Китежская легенда имеет важное значение в движении сюжета в романе «В Лесах»: по дороге к Светлояру и у самого озера завязываются новые сюжетные линии (Василий Борисыч и Параша), появляются новые герои, которые станут главными действующими лицами в следующем романе (Смолокуров, Дуня), Светлояр дает возможность показать широкие группы паломников – особые человеческие типы22
.Вряд ли надо напоминать, что сказка и легенда значили для Жуковского, для Пушкина.
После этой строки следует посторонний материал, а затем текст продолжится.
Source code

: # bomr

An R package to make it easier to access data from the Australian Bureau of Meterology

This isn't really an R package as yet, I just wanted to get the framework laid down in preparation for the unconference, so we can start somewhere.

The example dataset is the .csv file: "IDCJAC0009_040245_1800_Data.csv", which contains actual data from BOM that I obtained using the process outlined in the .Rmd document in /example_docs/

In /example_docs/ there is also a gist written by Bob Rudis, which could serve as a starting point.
От них, прежде всего в этом понимании воспитательной силы сказки, прямая преемственность и с Мельниковым, и с Ильиным.
Проблема народа (скажем уж так, научными словами) и изображения человека из народа в дилогии «В Лесах» и «На Горах» решалась Мельниковым в ракурсе национальной самобытности и перерастала, как выразился один исследователь, «в проблему осуществления классового самоопределения старообрядчества как выразителя будущих экономических преобразований, в силу чего конкретной единицей художественного измерения у писателя представал не крепостной крестьянин, как, например, у Тургенева или Григоровича, но крестьянин государственный, богатый раскольник, тысячник»23
. «Не то чтобы купец, не то чтобы мужик», как определял сам писатель тип центральных героев-«хозяев». Неспроста Патап Чапурин в гостях у Колышкина бросает такую реплику: «Наше дело мужицкое, авось не замёрзнем», – настаивая, чтобы ночлег ему приготовили в беседке.Прототипом Чапурина был нижегородский купец Пётр Егорович Бугров. Это не открытие. На это указывают давно.
Его внуку Николе Александровичу – одному из богатейших людей России, посвящён очерк А.М. Горького («Н.А. Бугров»). Два разных человека (но одна династия), два разных писателя (пусть оба нижегородцы), описание же ночлега – одинаковое. Один принцип, хотя и выраженный разными словами («дело мужицкое», «цыганом бы пожить»).
Вот, так сказать, «зарисовка с натуры», Горький и Бугров ночуют в старообрядческом монастыре:
«Спать мы легли на поляне, под окнами избы. Бугров – в телеге, пышно набитой сеном, я – положив на траву толстый войлок. <…>
Он встал на колени и, глядя на звёзды, шевеля губами, начал истово креститься, широко размахивая рукою, плотно прижимая пальцы ко лбу, груди и плечам. Тяжело вздыхал. Потом грузно свернулся на бок, окутался одеялом и крякнул:
– Хорошо. Цыганом бы пожить. А вы – не молитесь Богу? Этого я не могу понять. А чего не понимаю, того и нет для меня, так что, думается мне, есть и у вас свой бог… должен быть! Иначе – опереться не на что. Ну, спим…»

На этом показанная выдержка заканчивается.